→ **WORK ITEM**
Without changing a character, return the entries, but not the images they hold.

→ **DATA FOR PROCESSING**
[Start of Attachment]

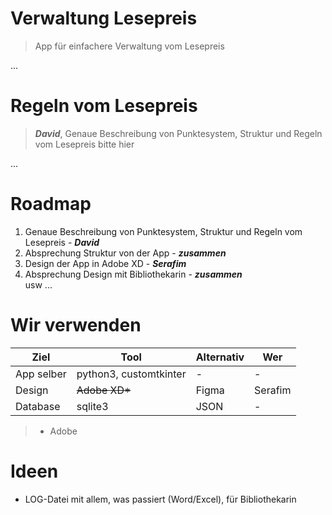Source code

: # Verwaltung Lesepreis  
> App für einfachere Verwaltung vom Lesepreis  

...

# Regeln vom Lesepreis

> ***David***, Genaue Beschreibung von Punktesystem, Struktur und Regeln vom Lesepreis bitte hier

...

# Roadmap

1. Genaue Beschreibung von Punktesystem, Struktur und Regeln vom Lesepreis - ***David***  
2. Absprechung Struktur von der App - ***zusammen***
3. Design der App in Adobe XD - ***Serafim***  
4. Absprechung Design mit Bibliothekarin - ***zusammen***  
usw ...

# Wir verwenden

|Ziel|Tool|Alternativ|Wer|
|------|------|------------|-----|
|App selber|python3, customtkinter|-|-|
|Design|~~Adobe XD*~~|Figma|Serafim|
|Database|sqlite3|JSON|-|

> * Adobe 

# Ideen  

- LOG-Datei mit allem, was passiert (Word/Excel), für Bibliothekarin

[End of Attachment]

→ **RESPONSE**
Source code

: # Verwaltung Lesepreis  
> App für einfachere Verwaltung vom Lesepreis  

...

# Regeln vom Lesepreis

> ***David***, Genaue Beschreibung von Punktesystem, Struktur und Regeln vom Lesepreis bitte hier

...

# Roadmap

1. Genaue Beschreibung von Punktesystem, Struktur und Regeln vom Lesepreis - ***David***  
2. Absprechung Struktur von der App - ***zusammen***
3. Design der App in Adobe XD - ***Serafim***  
4. Absprechung Design mit Bibliothekarin - ***zusammen***  
usw ...

# Wir verwenden

|Ziel|Tool|Alternativ|Wer|
|------|------|------------|-----|
|App selber|python3, customtkinter|-|-|
|Design|~~Adobe XD*~~|Figma|Serafim|
|Database|sqlite3|JSON|-|

> * Adobe 

# Ideen  

- LOG-Datei mit allem, was passiert (Word/Excel), für Bibliothekarin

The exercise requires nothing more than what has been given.